The rest of the group is pretty broadly drawn this week, from Morales (Juan Pareja) who mostly just stands there, to Jacqui (Jeryl Prescott Sales, who is a distractingly spastic actress), and finalyl Andrea, who is the most well drawn character outside of Short Round, if only because we know that Amy is her sister. An escape plan of the grossest proportions is hatched when Rick surmises that zombies rely on their sense of smell and he hacks up a defunct zombie and smears the guts of the title all over he and Glenn so they can walk down the street to the moving vans that can get them to safety. This is a shockingly disgusting scene on a show that gets away with a surprising amount of gore, even for cable. The zombies are disgusting, and we've already seen a rat, a horse, and now a man torn to shreds, intestines and all on display. I did like the touch of Rick getting to know the guy before hacking him up, showing that he still cares about humanity and all, but doing it in a surprisingly effective way. This episode is chock full of some terrible dialogue, but like last week, The Walking Dead seems particularly adept at catching the small moments of tragedy that occur in a world overtaken by death and the dead. The sequence is suspenseful, even though its been done a thousand times before, and leads to Glenn providing a distraction by driving a car with the alarm going off to distract the horde while Rick gets everyone else out.

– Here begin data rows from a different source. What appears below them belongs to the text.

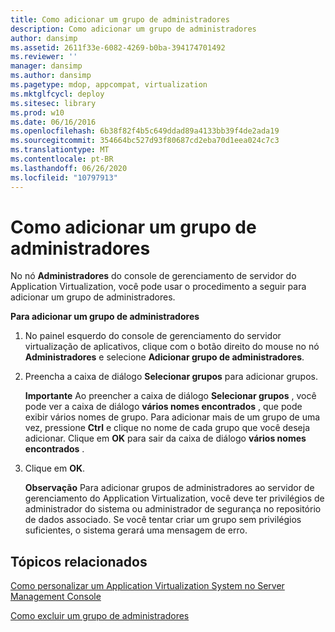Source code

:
 ```yaml
---
title: Como adicionar um grupo de administradores
description: Como adicionar um grupo de administradores
author: dansimp
ms.assetid: 2611f33e-6082-4269-b0ba-394174701492
ms.reviewer: ''
manager: dansimp
ms.author: dansimp
ms.pagetype: mdop, appcompat, virtualization
ms.mktglfcycl: deploy
ms.sitesec: library
ms.prod: w10
ms.date: 06/16/2016
ms.openlocfilehash: 6b38f82f4b5c649ddad89a4133bb39f4de2ada19
ms.sourcegitcommit: 354664bc527d93f80687cd2eba70d1eea024c7c3
ms.translationtype: MT
ms.contentlocale: pt-BR
ms.lasthandoff: 06/26/2020
ms.locfileid: "10797913"
---
```

# Como adicionar um grupo de administradores


No nó **Administradores** do console de gerenciamento de servidor do Application Virtualization, você pode usar o procedimento a seguir para adicionar um grupo de administradores.

**Para adicionar um grupo de administradores**

1.  No painel esquerdo do console de gerenciamento do servidor virtualização de aplicativos, clique com o botão direito do mouse no nó **Administradores** e selecione **Adicionar grupo de administradores**.

2.  Preencha a caixa de diálogo **Selecionar grupos** para adicionar grupos.

    **Importante**  Ao preencher a caixa de diálogo **Selecionar grupos** , você pode ver a caixa de diálogo **vários nomes encontrados** , que pode exibir vários nomes de grupo. Para adicionar mais de um grupo de uma vez, pressione **Ctrl** e clique no nome de cada grupo que você deseja adicionar. Clique em **OK** para sair da caixa de diálogo **vários nomes encontrados** .

     

3.  Clique em **OK**.

    **Observação**  Para adicionar grupos de administradores ao servidor de gerenciamento do Application Virtualization, você deve ter privilégios de administrador do sistema ou administrador de segurança no repositório de dados associado. Se você tentar criar um grupo sem privilégios suficientes, o sistema gerará uma mensagem de erro.

     

## Tópicos relacionados


[Como personalizar um Application Virtualization System no Server Management Console](how-to-customize-an-application-virtualization-system-in-the-server-management-console.md)

[Como excluir um grupo de administradores](how-to-delete-an-administrator-group.md)

 

 





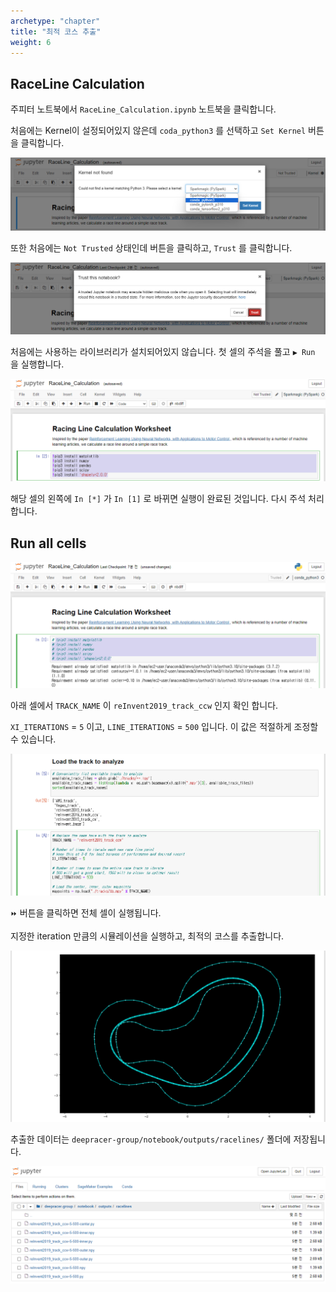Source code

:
 ```yaml
---
archetype: "chapter"
title: "최적 코스 추출"
weight: 6
---
```


## RaceLine Calculation

주피터 노트북에서 `RaceLine_Calculation.ipynb` 노트북을 클릭합니다.

처음에는 Kernel이 설정되어있지 않은데 `coda_python3` 를 선택하고 `Set Kernel` 버튼을 클릭합니다.

![](./images/calc-01.png)

또한 처음에는 `Not Trusted` 상태인데 버튼을 클릭하고, `Trust` 를 클릭합니다.

![](./images/calc-02.png)

처음에는 사용하는 라이브러리가 설치되어있지 않습니다. 첫 셀의 주석을 풀고 `▶️ Run` 을 실행합니다.

![](./images/calc-03.png)

해당 셀의 왼쪽에 `In [*]` 가 `In [1]` 로 바뀌면 실행이 완료된 것입니다. 다시 주석 처리합니다.

## Run all cells

![](./images/calc-04.png)

아래 셀에서 `TRACK_NAME` 이 `reInvent2019_track_ccw` 인지 확인 합니다.

`XI_ITERATIONS` = `5` 이고, `LINE_ITERATIONS` = `500` 입니다. 이 값은 적절하게 조정할 수 있습니다.

![](./images/calc-05.png)

`⏩` 버튼을 클릭하면 전체 셀이 실행됩니다.

지정한 iteration 만큼의 시뮬레이션을 실행하고, 최적의 코스를 추출합니다.

![](./images/calc-06.png)

추출한 데이터는 `deepracer-group/notebook/outputs/racelines/` 폴더에 저장됩니다.

![](./images/calc-07.png)
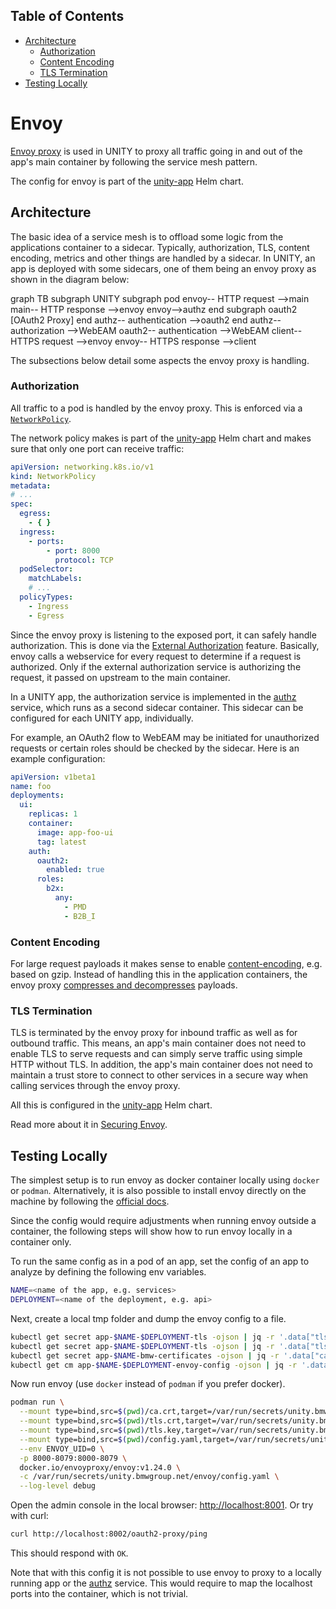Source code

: <!-- mermaid is currently not directly supported, see: https://pages.github.com/versions/ -->
<!-- as workaround use: https://jojozhuang.github.io/tutorial/jekyll-diagram-with-mermaid/-->
<!-- for latest version, check: https://unpkg.com/mermaid-->
<script type="text/javascript" src="https://unpkg.com/mermaid"></script>
<script>$(document).ready(function() { mermaid.initialize({ theme: 'neutral'}); });</script>

## Table of Contents

<!-- START doctoc generated TOC please keep comment here to allow auto update -->
<!-- DON'T EDIT THIS SECTION, INSTEAD RE-RUN doctoc TO UPDATE -->

- [Architecture](#architecture)
  - [Authorization](#authorization)
  - [Content Encoding](#content-encoding)
  - [TLS Termination](#tls-termination)
- [Testing Locally](#testing-locally)

<!-- END doctoc generated TOC please keep comment here to allow auto update -->

# Envoy

[Envoy proxy](https://www.envoyproxy.io) is used in UNITY to proxy all traffic going in and out of the app's main
container by following the service mesh pattern.

The config for envoy is part of
the [unity-app](https://atc-github.azure.cloud.bmw/UNITY/unity-helm-charts/tree/main/charts/unity-app) Helm chart.

## Architecture

The basic idea of a service mesh is to offload some logic from the applications container to a sidecar. Typically,
authorization, TLS, content encoding, metrics and other things are handled by a sidecar.
In UNITY, an app is deployed with some sidecars, one of them being an envoy proxy as shown in the diagram below:

<div class="mermaid">
graph TB
subgraph UNITY
    subgraph pod
        envoy-- HTTP request -->main
        main-- HTTP response -->envoy
        envoy-->authz
    end
    subgraph oauth2 [OAuth2 Proxy]
    end
    authz-- authentication -->oauth2
end
authz-- authorization -->WebEAM
oauth2-- authentication -->WebEAM
client-- HTTPS request -->envoy
envoy-- HTTPS response -->client
</div>

The subsections below detail some aspects the envoy proxy is handling.

### Authorization

All traffic to a pod is handled by the envoy proxy. This is enforced via
a [`NetworkPolicy`](https://kubernetes.io/docs/concepts/services-networking/network-policies/).

The network policy makes is part of the
[unity-app](https://atc-github.azure.cloud.bmw/UNITY/unity-helm-charts/tree/main/charts/unity-app) Helm chart
and makes sure that only one port can receive traffic:

```yaml
apiVersion: networking.k8s.io/v1
kind: NetworkPolicy
metadata:
# ...
spec:
  egress:
    - { }
  ingress:
    - ports:
        - port: 8000
          protocol: TCP
  podSelector:
    matchLabels:
    # ...
  policyTypes:
    - Ingress
    - Egress
```

Since the envoy proxy is listening to the exposed port, it can safely handle authorization. This is done via the
[External Authorization](https://www.envoyproxy.io/docs/envoy/latest/configuration/http/http_filters/ext_authz_filter#external-authorization)
feature. Basically, envoy calls a webservice for every request to determine if a request is authorized.
Only if the external authorization service is authorizing the request, it passed on upstream to the main container.

In a UNITY app, the authorization service is implemented in the [authz](https://atc-github.azure.cloud.bmw/UNITY/authz)
service, which runs as a second sidecar container.
This sidecar can be configured for each UNITY app, individually.

For example, an OAuth2 flow to WebEAM may be initiated for unauthorized requests or certain roles should be checked by
the sidecar. Here is an example configuration:

```yaml
apiVersion: v1beta1
name: foo
deployments:
  ui:
    replicas: 1
    container:
      image: app-foo-ui
      tag: latest
    auth:
      oauth2:
        enabled: true
      roles:
        b2x:
          any:
            - PMD
            - B2B_I
```

### Content Encoding

For large request payloads it makes sense to
enable [content-encoding](https://developer.mozilla.org/en-US/docs/Web/HTTP/Headers/Content-Encoding), e.g. based on
gzip. Instead of handling this in the application containers, the envoy proxy
[compresses and decompresses](https://www.envoyproxy.io/docs/envoy/latest/start/sandboxes/gzip.html) payloads.

### TLS Termination

TLS is terminated by the envoy proxy for inbound traffic as well as for outbound traffic.
This means, an app's main container does not need to enable TLS to serve requests and can simply serve traffic using
simple HTTP without TLS.
In addition, the app's main container does not need to maintain a trust store to connect to other services in a secure
way when calling services through the envoy proxy.

All this is configured in the
[unity-app](https://atc-github.azure.cloud.bmw/UNITY/unity-helm-charts/tree/main/charts/unity-app) Helm chart.

Read more about it in [Securing Envoy](https://www.envoyproxy.io/docs/envoy/latest/start/quick-start/securing.html).

## Testing Locally

The simplest setup is to run envoy as docker container locally using `docker` or `podman`.
Alternatively, it is also possible to install envoy directly on the machine by following
the [official docs](https://www.envoyproxy.io/docs/envoy/latest/start/install).

Since the config would require adjustments when running envoy outside a container, the following steps will show how to
run envoy locally in a container only.

To run the same config as in a pod of an app, set the config of an app to analyze by defining the following env
variables.

```bash
NAME=<name of the app, e.g. services>
DEPLOYMENT=<name of the deployment, e.g. api>
```

Next, create a local tmp folder and dump the envoy config to a file.

```bash
kubectl get secret app-$NAME-$DEPLOYMENT-tls -ojson | jq -r '.data["tls.crt"] | @base64d'  > tls.crt
kubectl get secret app-$NAME-$DEPLOYMENT-tls -ojson | jq -r '.data["tls.key"] | @base64d'  > tls.key
kubectl get secret app-$NAME-bmw-certificates -ojson | jq -r '.data["ca.crt"] | @base64d'  > ca.crt
kubectl get cm app-$NAME-$DEPLOYMENT-envoy-config -ojson | jq -r '.data["config.yaml"]' > config.yaml
```

Now run envoy (use `docker` instead of `podman` if you prefer docker).

```bash
podman run \
  --mount type=bind,src=$(pwd)/ca.crt,target=/var/run/secrets/unity.bmwgroup.net/ca/ca.crt \
  --mount type=bind,src=$(pwd)/tls.crt,target=/var/run/secrets/unity.bmwgroup.net/tls/tls.crt \
  --mount type=bind,src=$(pwd)/tls.key,target=/var/run/secrets/unity.bmwgroup.net/tls/tls.key \
  --mount type=bind,src=$(pwd)/config.yaml,target=/var/run/secrets/unity.bmwgroup.net/envoy/config.yaml \
  --env ENVOY_UID=0 \
  -p 8000-8079:8000-8079 \
  docker.io/envoyproxy/envoy:v1.24.0 \
  -c /var/run/secrets/unity.bmwgroup.net/envoy/config.yaml \
  --log-level debug
```

Open the admin console in the local browser: [http://localhost:8001](http://localhost:8001).
Or try with curl:

```bash
curl http://localhost:8002/oauth2-proxy/ping
```

This should respond with `OK`.

Note that with this config it is not possible to use envoy to proxy to a locally running app or the
[authz](https://atc-github.azure.cloud.bmw/UNITY/authz) service. This would require to map the localhost ports into
the container, which is not trivial.

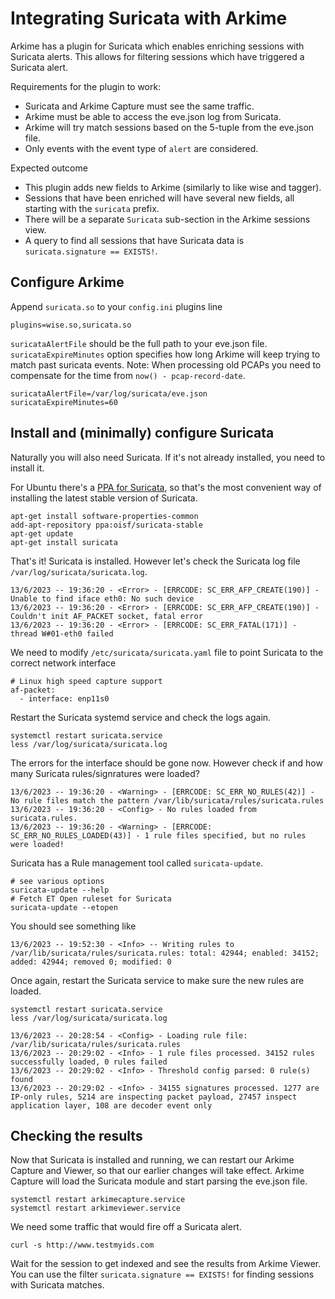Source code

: # Integrating Suricata with Arkime

Arkime has a plugin for Suricata which enables enriching sessions with Suricata alerts. This allows for filtering sessions which have triggered a Suricata alert.

Requirements for the plugin to work:

 * Suricata and Arkime Capture must see the same traffic.
 * Arkime must be able to access the eve.json log from Suricata.
 * Arkime will try match sessions based on the 5-tuple from the eve.json file.
 * Only events with the event type of `alert` are considered. 

Expected outcome

 * This plugin adds new fields to Arkime (similarly to like wise and tagger).
 * Sessions that have been enriched will have several new fields, all starting with the `suricata` prefix. 
 * There will be a separate `Suricata` sub-section in the Arkime sessions view. 
 * A query to find all sessions that have Suricata data is `suricata.signature == EXISTS!`.


## Configure Arkime

Append `suricata.so` to your `config.ini` plugins line

```
plugins=wise.so,suricata.so
```

`suricataAlertFile` should be the full path to your eve.json file. `suricataExpireMinutes` option specifies how long Arkime will keep trying to match past suricata events. Note: When processing old PCAPs you need to compensate for the time from `now() - pcap-record-date`.

```
suricataAlertFile=/var/log/suricata/eve.json
suricataExpireMinutes=60
```

## Install and (minimally) configure Suricata

Naturally you will also need Suricata. If it's not already installed, you need to install it.

For Ubuntu there's a [PPA for Suricata](https://redmine.openinfosecfoundation.org/projects/suricata/wiki/Ubuntu_Installation_-_Personal_Package_Archives_%28PPA%29), so that's the most convenient way of installing the latest stable version of Suricata.

```
apt-get install software-properties-common
add-apt-repository ppa:oisf/suricata-stable
apt-get update
apt-get install suricata 
```

That's it! Suricata is installed. However let's check the Suricata log file `/var/log/suricata/suricata.log`.

```
13/6/2023 -- 19:36:20 - <Error> - [ERRCODE: SC_ERR_AFP_CREATE(190)] - Unable to find iface eth0: No such device
13/6/2023 -- 19:36:20 - <Error> - [ERRCODE: SC_ERR_AFP_CREATE(190)] - Couldn't init AF_PACKET socket, fatal error
13/6/2023 -- 19:36:20 - <Error> - [ERRCODE: SC_ERR_FATAL(171)] - thread W#01-eth0 failed
```

We need to modify `/etc/suricata/suricata.yaml` file to point Suricata to the correct network interface

```
# Linux high speed capture support
af-packet:
  - interface: enp11s0
```

Restart the Suricata systemd service and check the logs again.

```
systemctl restart suricata.service
less /var/log/suricata/suricata.log 
```

The errors for the interface should be gone now. However check if and how many Suricata rules/signratures were loaded?

```
13/6/2023 -- 19:36:20 - <Warning> - [ERRCODE: SC_ERR_NO_RULES(42)] - No rule files match the pattern /var/lib/suricata/rules/suricata.rules
13/6/2023 -- 19:36:20 - <Config> - No rules loaded from suricata.rules.
13/6/2023 -- 19:36:20 - <Warning> - [ERRCODE: SC_ERR_NO_RULES_LOADED(43)] - 1 rule files specified, but no rules were loaded!
```

Suricata has a Rule management tool called `suricata-update`. 

```
# see various options
suricata-update --help
# Fetch ET Open ruleset for Suricata
suricata-update --etopen
```

You should see something like

```
13/6/2023 -- 19:52:30 - <Info> -- Writing rules to /var/lib/suricata/rules/suricata.rules: total: 42944; enabled: 34152; added: 42944; removed 0; modified: 0
```

Once again, restart the Suricata service to make sure the new rules are loaded.

```
systemctl restart suricata.service
less /var/log/suricata/suricata.log 
```

```
13/6/2023 -- 20:28:54 - <Config> - Loading rule file: /var/lib/suricata/rules/suricata.rules
13/6/2023 -- 20:29:02 - <Info> - 1 rule files processed. 34152 rules successfully loaded, 0 rules failed
13/6/2023 -- 20:29:02 - <Info> - Threshold config parsed: 0 rule(s) found
13/6/2023 -- 20:29:02 - <Info> - 34155 signatures processed. 1277 are IP-only rules, 5214 are inspecting packet payload, 27457 inspect application layer, 108 are decoder event only
```

## Checking the results

Now that Suricata is installed and running, we can restart our Arkime Capture and Viewer, so that our earlier changes will take effect. Arkime Capture will load the Suricata module and start parsing the eve.json file.

```
systemctl restart arkimecapture.service
systemctl restart arkimeviewer.service
```

We need some traffic that would fire off a Suricata alert.

```
curl -s http://www.testmyids.com
```

Wait for the session to get indexed and see the results from Arkime Viewer. You can use the filter `suricata.signature == EXISTS!` for finding sessions with Suricata matches.

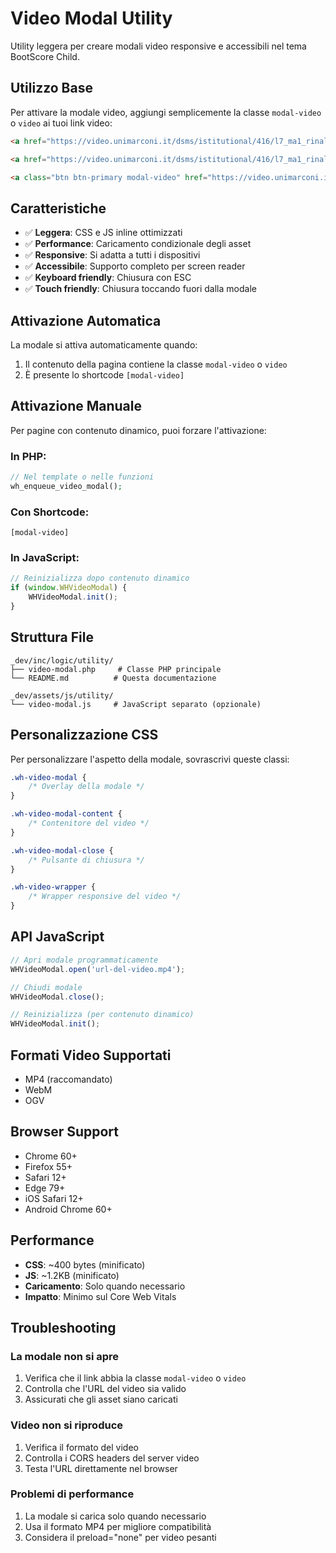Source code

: # Video Modal Utility

Utility leggera per creare modali video responsive e accessibili nel tema BootScore Child.

## Utilizzo Base

Per attivare la modale video, aggiungi semplicemente la classe `modal-video` o `video` ai tuoi link video:

```html
<a href="https://video.unimarconi.it/dsms/istitutional/416/l7_ma1_rinaldi_l00.mp4" class="modal-video">Video lezione introduttiva 1</a>

<a href="https://video.unimarconi.it/dsms/istitutional/416/l7_ma1_rinaldi_l00.mp4" class="video">Video lezione introduttiva 1</a>

<a class="btn btn-primary modal-video" href="https://video.unimarconi.it/dsms/istitutional/425/l9_mr_iazeolla_l00.mp4">Guarda il video</a>
```

## Caratteristiche

- ✅ **Leggera**: CSS e JS inline ottimizzati
- ✅ **Performance**: Caricamento condizionale degli asset
- ✅ **Responsive**: Si adatta a tutti i dispositivi
- ✅ **Accessibile**: Supporto completo per screen reader
- ✅ **Keyboard friendly**: Chiusura con ESC
- ✅ **Touch friendly**: Chiusura toccando fuori dalla modale

## Attivazione Automatica

La modale si attiva automaticamente quando:
1. Il contenuto della pagina contiene la classe `modal-video` o `video`
2. È presente lo shortcode `[modal-video]`

## Attivazione Manuale

Per pagine con contenuto dinamico, puoi forzare l'attivazione:

### In PHP:
```php
// Nel template o nelle funzioni
wh_enqueue_video_modal();
```

### Con Shortcode:
```
[modal-video]
```

### In JavaScript:
```javascript
// Reinizializza dopo contenuto dinamico
if (window.WHVideoModal) {
    WHVideoModal.init();
}
```

## Struttura File

```
_dev/inc/logic/utility/
├── video-modal.php     # Classe PHP principale
└── README.md          # Questa documentazione

_dev/assets/js/utility/
└── video-modal.js     # JavaScript separato (opzionale)
```

## Personalizzazione CSS

Per personalizzare l'aspetto della modale, sovrascrivi queste classi:

```css
.wh-video-modal {
    /* Overlay della modale */
}

.wh-video-modal-content {
    /* Contenitore del video */
}

.wh-video-modal-close {
    /* Pulsante di chiusura */
}

.wh-video-wrapper {
    /* Wrapper responsive del video */
}
```

## API JavaScript

```javascript
// Apri modale programmaticamente
WHVideoModal.open('url-del-video.mp4');

// Chiudi modale
WHVideoModal.close();

// Reinizializza (per contenuto dinamico)
WHVideoModal.init();
```

## Formati Video Supportati

- MP4 (raccomandato)
- WebM
- OGV

## Browser Support

- Chrome 60+
- Firefox 55+
- Safari 12+
- Edge 79+
- iOS Safari 12+
- Android Chrome 60+

## Performance

- **CSS**: ~400 bytes (minificato)
- **JS**: ~1.2KB (minificato)
- **Caricamento**: Solo quando necessario
- **Impatto**: Minimo sul Core Web Vitals

## Troubleshooting

### La modale non si apre
1. Verifica che il link abbia la classe `modal-video` o `video`
2. Controlla che l'URL del video sia valido
3. Assicurati che gli asset siano caricati

### Video non si riproduce
1. Verifica il formato del video
2. Controlla i CORS headers del server video
3. Testa l'URL direttamente nel browser

### Problemi di performance
1. La modale si carica solo quando necessario
2. Usa il formato MP4 per migliore compatibilità
3. Considera il preload="none" per video pesanti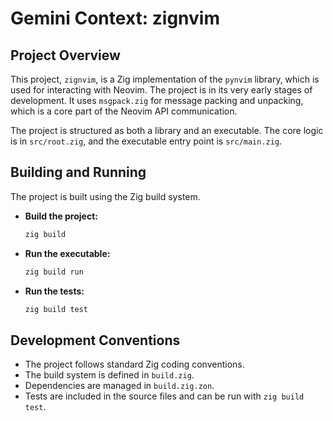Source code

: # Gemini Context: zignvim

## Project Overview

This project, `zignvim`, is a Zig implementation of the `pynvim` library, which is used for interacting with Neovim. The project is in its very early stages of development. It uses `msgpack.zig` for message packing and unpacking, which is a core part of the Neovim API communication.

The project is structured as both a library and an executable. The core logic is in `src/root.zig`, and the executable entry point is `src/main.zig`.

## Building and Running

The project is built using the Zig build system.

*   **Build the project:**
    ```bash
    zig build
    ```
*   **Run the executable:**
    ```bash
    zig build run
    ```
*   **Run the tests:**
    ```bash
    zig build test
    ```

## Development Conventions

*   The project follows standard Zig coding conventions.
*   The build system is defined in `build.zig`.
*   Dependencies are managed in `build.zig.zon`.
*   Tests are included in the source files and can be run with `zig build test`.
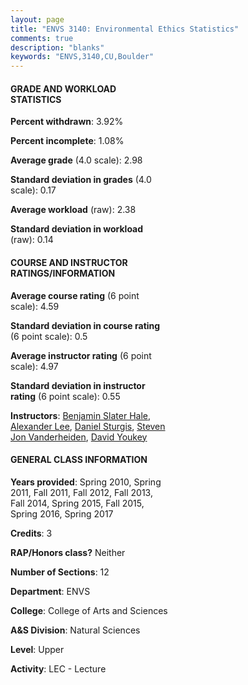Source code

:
 ```yaml
---
layout: page
title: "ENVS 3140: Environmental Ethics Statistics"
comments: true
description: "blanks"
keywords: "ENVS,3140,CU,Boulder"
---
```

<head>
<script src="https://ajax.googleapis.com/ajax/libs/jquery/2.1.3/jquery.min.js"></script>
<script src="https://dl.dropboxusercontent.com/s/pc42nxpaw1ea4o9/highcharts.js?dl=0"></script>
<!-- <script src="../assets/js/highcharts.js"></script> -->
<style type="text/css">@font-face {
	font-family: "Bebas Neue";
	src: url(https://www.filehosting.org/file/details/544349/BebasNeue Regular.otf) format("opentype");
	}
	h1.Bebas { 
		font-family: "Bebas Neue", Verdana, Tahoma;
	}
</style>
</head>
<body>
	<div id="container" style="float: right; width: 45%; height: 88%; margin-left: 2.5%; margin-right: 2.5%;"></div>
	<script language="JavaScript">
		$(document).ready(function() {
		var chart = {type: 'column'};
		var title = {text: 'Grade Distribution'};
		var xAxis = {categories: ['A','B','C','D','F'],crosshair: true};
		var yAxis = {min: 0,title: {text: 'Percentage'}};
		var tooltip = {headerFormat: '<center><b><span style="font-size:20px">{point.key}</span></b></center>',
		               pointFormat: '<td style="padding:0"><b>{point.y:.1f}%</b></td>',
		               footerFormat: '</table>',shared: true,useHTML: true};
		var plotOptions = {column: {pointPadding: 0.0,borderWidth: 0}};  
		var credits = {enabled: false};var series= [{name: 'Percent',data: [29.32,47.97,18.26,1.89,2.55,]}];
		var json = {};
		json.chart = chart;
		json.title = title;
		json.tooltip = tooltip;
		json.xAxis = xAxis;
		json.yAxis = yAxis;  
		json.series = series;
		json.plotOptions = plotOptions;  
		json.credits = credits;
		$('#container').highcharts(json);
	});
	</script>
</body>
			   
#### GRADE AND WORKLOAD STATISTICS

**Percent withdrawn**: 3.92%

**Percent incomplete**: 1.08%

**Average grade** (4.0 scale): 2.98

**Standard deviation in grades** (4.0 scale): 0.17

**Average workload** (raw): 2.38

**Standard deviation in workload** (raw): 0.14

#### COURSE AND INSTRUCTOR RATINGS/INFORMATION

**Average course rating** (6 point scale): 4.59

**Standard deviation in course rating** (6 point scale): 0.5

**Average instructor rating** (6 point scale): 4.97

**Standard deviation in instructor rating** (6 point scale): 0.55

**Instructors**: <a href='../../instructors/Benjamin_Slater_Hale'>Benjamin Slater Hale</a>, <a href='../../instructors/Alexander_Lee'>Alexander Lee</a>, <a href='../../instructors/Daniel_Sturgis'>Daniel Sturgis</a>, <a href='../../instructors/Steven_Jon_Vanderheiden'>Steven Jon Vanderheiden</a>, <a href='../../instructors/David_Youkey'>David Youkey</a>

#### GENERAL CLASS INFORMATION

**Years provided**: Spring 2010, Spring 2011, Fall 2011, Fall 2012, Fall 2013, Fall 2014, Spring 2015, Fall 2015, Spring 2016, Spring 2017

**Credits**: 3

**RAP/Honors class?** Neither

**Number of Sections**: 12

**Department**: ENVS

**College**: College of Arts and Sciences

**A&S Division**: Natural Sciences

**Level**: Upper

**Activity**: LEC - Lecture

There's the hint of a moral quandary, when the camp gets a splice of an update from T-Dog that lets them know the group is trapped, and Amy argues for mounting a rescue until Shane shuts her down, refusing to sacrifice anyone else in a futile attempt to save them, but its brought up and promptly dropped without a true debate. This show will likely be full of moral quandaries, and I hope in the future there's a little more weight given to both sides of the ethical situation instead of lip service paid to the opposing views.

"Guts" was a disappointing second outing, sure, but it was saddled with a lot of exposition, a ton of character introductions, and a lot of plot to get thorugh in 42 minutes. The cinematography was still excellent, Glenn seems like a fun character, and some future conflicts were already set up (though I hope Merle dies very, very soon. He is a drag on the whole show, and certainly lowered the grade for this episode) ot be paid off in the coming weeks. But after the pilot, I'm willing to hope that "Guts" was more of a misstep than a sign that the show peaked early. I am stil lexcited for the remaining for episodes in The Walking Dead's first season, and can't wait to see where the show is going next.

Grade: B-

Notes:

-Its always strange to me when in zombie movies people don't call the creatures "zombies." Here, they are "Walkers," which is a decent term (and better than the oft used "the infected"), but still rings false. Either everyone on this show has never seen a zombie movie (which is possible, I guess. Maybe they don't exist in the show's universe), or they need to start calling them zombies, and fast.

-"Bright side? It'll be the fall that kills us."

-It seems like these zombies are already learning how to use tools. How advanced will their methods get?